> Exercise aim: Search the records for the string "does" and copy every line in which it appears.

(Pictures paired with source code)
● ● ●
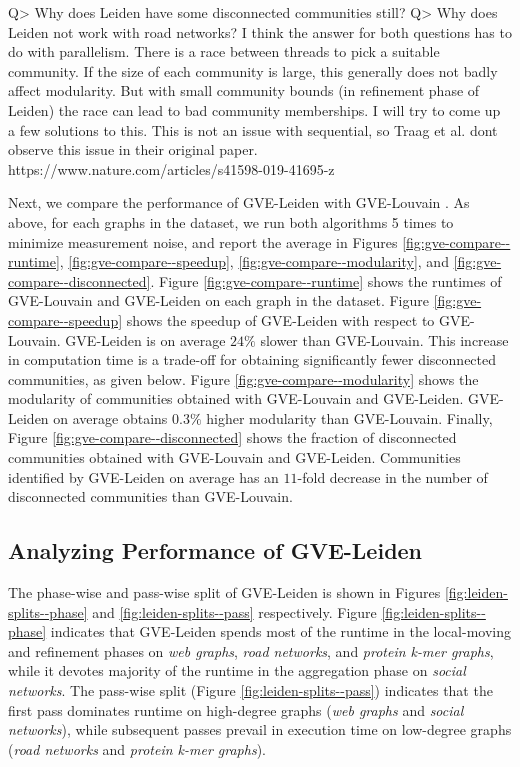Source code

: Q> Why does Leiden have some disconnected communities still?
Q> Why does Leiden not work with road networks?
I think the answer for both questions has to do with parallelism. There is a race between threads to pick a suitable community. If the size of each community is large, this generally does not badly affect modularity. But with small community bounds (in refinement phase of Leiden) the race can lead to bad community memberships. I will try to come up a few solutions to this. This is not an issue with sequential, so Traag et al. dont observe this issue in their original paper.
https://www.nature.com/articles/s41598-019-41695-z




Next, we compare the performance of GVE-Leiden with GVE-Louvain \cite{sahu2023gvelouvain}. As above, for each graphs in the dataset, we run both algorithms 5 times to minimize measurement noise, and report the average in Figures \ref{fig:gve-compare--runtime}, \ref{fig:gve-compare--speedup}, \ref{fig:gve-compare--modularity}, and \ref{fig:gve-compare--disconnected}. Figure \ref{fig:gve-compare--runtime} shows the runtimes of GVE-Louvain and GVE-Leiden on each graph in the dataset. Figure \ref{fig:gve-compare--speedup} shows the speedup of GVE-Leiden with respect to GVE-Louvain. GVE-Leiden is on average $24\%$ slower than GVE-Louvain. This increase in computation time is a trade-off for obtaining significantly fewer disconnected communities, as given below. Figure \ref{fig:gve-compare--modularity} shows the modularity of communities obtained with GVE-Louvain and GVE-Leiden. GVE-Leiden on average obtains $0.3\%$ higher modularity than GVE-Louvain. Finally, Figure \ref{fig:gve-compare--disconnected} shows the fraction of disconnected communities obtained with GVE-Louvain and GVE-Leiden. Communities identified by GVE-Leiden on average has an $11$-fold decrease in the number of disconnected communities than GVE-Louvain.








\subsection{Analyzing Performance of GVE-Leiden}

The phase-wise and pass-wise split of GVE-Leiden is shown in Figures \ref{fig:leiden-splits--phase} and \ref{fig:leiden-splits--pass} respectively. Figure \ref{fig:leiden-splits--phase} indicates that GVE-Leiden spends most of the runtime in the local-moving and refinement phases on \textit{web graphs}, \textit{road networks}, and \textit{protein k-mer graphs}, while it devotes majority of the runtime in the aggregation phase on \textit{social networks}. The pass-wise split (Figure \ref{fig:leiden-splits--pass}) indicates that the first pass dominates runtime on high-degree graphs (\textit{web graphs} and \textit{social networks}), while subsequent passes prevail in execution time on low-degree graphs (\textit{road networks} and \textit{protein k-mer graphs}).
● ● ●
> Task solution:
: Q> Why does Leiden have some disconnected communities still?
Q> Why does Leiden not work with road networks?
I think the answer for both questions has to do with parallelism. There is a race between threads to pick a suitable community. If the size of each community is large, this generally does not badly affect modularity. But with small community bounds (in refinement phase of Leiden) the race can lead to bad community memberships. I will try to come up a few solutions to this. This is not an issue with sequential, so Traag et al. dont observe this issue in their original paper.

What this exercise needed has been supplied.